I've been particularly blessed during the past several years to have good priest friends and seminarians meet and befriend my parishioners. I am struck by how the parishioners welcome these men, support them, encourage them, and love them. So often when I receive a dinner invitation now, people will say, "And bring whoever else is staying at the rectory with you."
I am also struck by how the parishioners are encouraged and find joy in witnessing the communion that exists among these priests and seminarians. At a moment in time when the numbers of priests are decreasing, I think it is particularly edifying for people to see 3, 4, 5, 6 seminarians and priests (the oldest--being 40) all under the same roof. And, I think that the friendship that we share together, the common mission, the seriousness of purpose, the joy and banter, and the love for the priesthood and the Church is something that communicates a newness to others. I think the seminarians especially benefit from these encounters with parish families and I think the families are enriched by the presence of these men.

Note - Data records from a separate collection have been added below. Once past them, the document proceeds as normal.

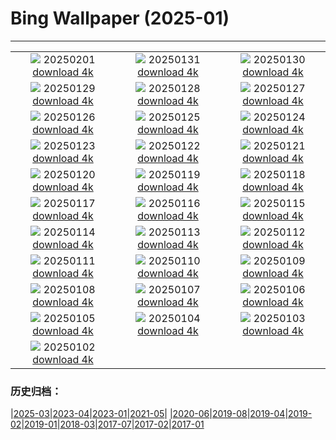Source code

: # Bing Wallpaper (2025-01)
**************
| | | |
| :----: | :----: | :----: |
| ![](https://www.bing.com/th?id=OHR.PlainsZebra_EN-GB0409319973_1920x1080.jpg) 20250201 [download 4k](https://www.bing.com/th?id=OHR.PlainsZebra_EN-GB0409319973_UHD.jpg) | ![](https://www.bing.com/th?id=OHR.OrdesaSpain_EN-GB0380328230_1920x1080.jpg) 20250131 [download 4k](https://www.bing.com/th?id=OHR.OrdesaSpain_EN-GB0380328230_UHD.jpg) | ![](https://www.bing.com/th?id=OHR.PortoSunset_EN-GB0347440030_1920x1080.jpg) 20250130 [download 4k](https://www.bing.com/th?id=OHR.PortoSunset_EN-GB0347440030_UHD.jpg) |
| ![](https://www.bing.com/th?id=OHR.FlyingOwl_EN-GB0318156254_1920x1080.jpg) 20250129 [download 4k](https://www.bing.com/th?id=OHR.FlyingOwl_EN-GB0318156254_UHD.jpg) | ![](https://www.bing.com/th?id=OHR.CanyonSnow_EN-GB0286033660_1920x1080.jpg) 20250128 [download 4k](https://www.bing.com/th?id=OHR.CanyonSnow_EN-GB0286033660_UHD.jpg) | ![](https://www.bing.com/th?id=OHR.FrostedBeech_EN-GB0216949411_1920x1080.jpg) 20250127 [download 4k](https://www.bing.com/th?id=OHR.FrostedBeech_EN-GB0216949411_UHD.jpg) |
| ![](https://www.bing.com/th?id=OHR.BurnsNight2025_EN-GB6468698638_1920x1080.jpg) 20250126 [download 4k](https://www.bing.com/th?id=OHR.BurnsNight2025_EN-GB6468698638_UHD.jpg) | ![](https://www.bing.com/th?id=OHR.IcelandGeyser_EN-GB0103989552_1920x1080.jpg) 20250125 [download 4k](https://www.bing.com/th?id=OHR.IcelandGeyser_EN-GB0103989552_UHD.jpg) | ![](https://www.bing.com/th?id=OHR.DeerValley_EN-GB0738627342_1920x1080.jpg) 20250124 [download 4k](https://www.bing.com/th?id=OHR.DeerValley_EN-GB0738627342_UHD.jpg) |
| ![](https://www.bing.com/th?id=OHR.PetraMonastery_EN-GB4623557481_1920x1080.jpg) 20250123 [download 4k](https://www.bing.com/th?id=OHR.PetraMonastery_EN-GB4623557481_UHD.jpg) | ![](https://www.bing.com/th?id=OHR.DutchSquirrel_EN-GB5824691080_1920x1080.jpg) 20250122 [download 4k](https://www.bing.com/th?id=OHR.DutchSquirrel_EN-GB5824691080_UHD.jpg) | ![](https://www.bing.com/th?id=OHR.WhiteSandsNP_EN-GB6124824986_1920x1080.jpg) 20250121 [download 4k](https://www.bing.com/th?id=OHR.WhiteSandsNP_EN-GB6124824986_UHD.jpg) |
| ![](https://www.bing.com/th?id=OHR.NeptunesGrotto_EN-GB6545750765_1920x1080.jpg) 20250120 [download 4k](https://www.bing.com/th?id=OHR.NeptunesGrotto_EN-GB6545750765_UHD.jpg) | ![](https://www.bing.com/th?id=OHR.PoohDay2025_EN-GB6799275517_1920x1080.jpg) 20250119 [download 4k](https://www.bing.com/th?id=OHR.PoohDay2025_EN-GB6799275517_UHD.jpg) | ![](https://www.bing.com/th?id=OHR.PelicanPortrait_EN-GB7053317345_1920x1080.jpg) 20250118 [download 4k](https://www.bing.com/th?id=OHR.PelicanPortrait_EN-GB7053317345_UHD.jpg) |
| ![](https://www.bing.com/th?id=OHR.PinnaclesPeaks_EN-GB5177323438_1920x1080.jpg) 20250117 [download 4k](https://www.bing.com/th?id=OHR.PinnaclesPeaks_EN-GB5177323438_UHD.jpg) | ![](https://www.bing.com/th?id=OHR.MuseumCourt_EN-GB7712861262_1920x1080.jpg) 20250116 [download 4k](https://www.bing.com/th?id=OHR.MuseumCourt_EN-GB7712861262_UHD.jpg) | ![](https://www.bing.com/th?id=OHR.CadizSpain_EN-GB7941823974_1920x1080.jpg) 20250115 [download 4k](https://www.bing.com/th?id=OHR.CadizSpain_EN-GB7941823974_UHD.jpg) |
| ![](https://www.bing.com/th?id=OHR.CoastalWales_EN-GB8139675046_1920x1080.jpg) 20250114 [download 4k](https://www.bing.com/th?id=OHR.CoastalWales_EN-GB8139675046_UHD.jpg) | ![](https://www.bing.com/th?id=OHR.CrescentTail_EN-GB8341655189_1920x1080.jpg) 20250113 [download 4k](https://www.bing.com/th?id=OHR.CrescentTail_EN-GB8341655189_UHD.jpg) | ![](https://www.bing.com/th?id=OHR.MeknesMorocco_EN-GB8766579158_1920x1080.jpg) 20250112 [download 4k](https://www.bing.com/th?id=OHR.MeknesMorocco_EN-GB8766579158_UHD.jpg) |
| ![](https://www.bing.com/th?id=OHR.BubbleLake_EN-GB9269932898_1920x1080.jpg) 20250111 [download 4k](https://www.bing.com/th?id=OHR.BubbleLake_EN-GB9269932898_UHD.jpg) | ![](https://www.bing.com/th?id=OHR.NamibiaDunes_EN-GB9795419612_1920x1080.jpg) 20250110 [download 4k](https://www.bing.com/th?id=OHR.NamibiaDunes_EN-GB9795419612_UHD.jpg) | ![](https://www.bing.com/th?id=OHR.GreatWallStairs_EN-GB9518457526_1920x1080.jpg) 20250109 [download 4k](https://www.bing.com/th?id=OHR.GreatWallStairs_EN-GB9518457526_UHD.jpg) |
| ![](https://www.bing.com/th?id=OHR.BouldersNZ_EN-GB9218282319_1920x1080.jpg) 20250108 [download 4k](https://www.bing.com/th?id=OHR.BouldersNZ_EN-GB9218282319_UHD.jpg) | ![](https://www.bing.com/th?id=OHR.RavennaBasilica_EN-GB7069955288_1920x1080.jpg) 20250107 [download 4k](https://www.bing.com/th?id=OHR.RavennaBasilica_EN-GB7069955288_UHD.jpg) | ![](https://www.bing.com/th?id=OHR.PlumParakeet_EN-GB3398674878_1920x1080.jpg) 20250106 [download 4k](https://www.bing.com/th?id=OHR.PlumParakeet_EN-GB3398674878_UHD.jpg) |
| ![](https://www.bing.com/th?id=OHR.VietnamFalls_EN-GB3020680221_1920x1080.jpg) 20250105 [download 4k](https://www.bing.com/th?id=OHR.VietnamFalls_EN-GB3020680221_UHD.jpg) | ![](https://www.bing.com/th?id=OHR.TolkienOxford_EN-GB2804398313_1920x1080.jpg) 20250104 [download 4k](https://www.bing.com/th?id=OHR.TolkienOxford_EN-GB2804398313_UHD.jpg) | ![](https://www.bing.com/th?id=OHR.ArdezSwitzerland_EN-GB7554817854_1920x1080.jpg) 20250103 [download 4k](https://www.bing.com/th?id=OHR.ArdezSwitzerland_EN-GB7554817854_UHD.jpg) |
| ![](https://www.bing.com/th?id=OHR.PolarBearSwim_EN-GB6400149613_1920x1080.jpg) 20250102 [download 4k](https://www.bing.com/th?id=OHR.PolarBearSwim_EN-GB6400149613_UHD.jpg) |  |  |

### 历史归档：

|[2025-03](bing/2025-03/2025-03.md)|[2023-04](bing/2023-04/2023-04.md)|[2023-01](bing/2023-01/2023-01.md)|[2021-05](bing/2021-05/2021-05.md)|
|[2020-06](bing/2020-06/2020-06.md)|[2019-08](bing/2019-08/2019-08.md)|[2019-04](bing/2019-04/2019-04.md)|[2019-02](bing/2019-02/2019-02.md)|[2019-01](bing/2019-01/2019-01.md)|[2018-03](bing/2018-03/2018-03.md)|[2017-07](bing/2017-07/2017-07.md)|[2017-02](bing/2017-02/2017-02.md)|[2017-01](bing/2017-01/2017-01.md)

These days, I hear a lot about numbers. Fewer Catholics go to Mass. Fewer priests and seminarians. I know that these numbers are real and need to be taken seriously. I don't know what things will be like in five or ten years. All I know is that this year, these are the numbers: Dozens of great families who welcome priests and seminarians into their homes. Christmas Eve dinner, three priests and two seminarians. And the Midnight Mass will take place at 12 Midnight. All of these numbers add up to one thing--Jesus promises his disciples a hundredfold and Jesus is keeping his promises.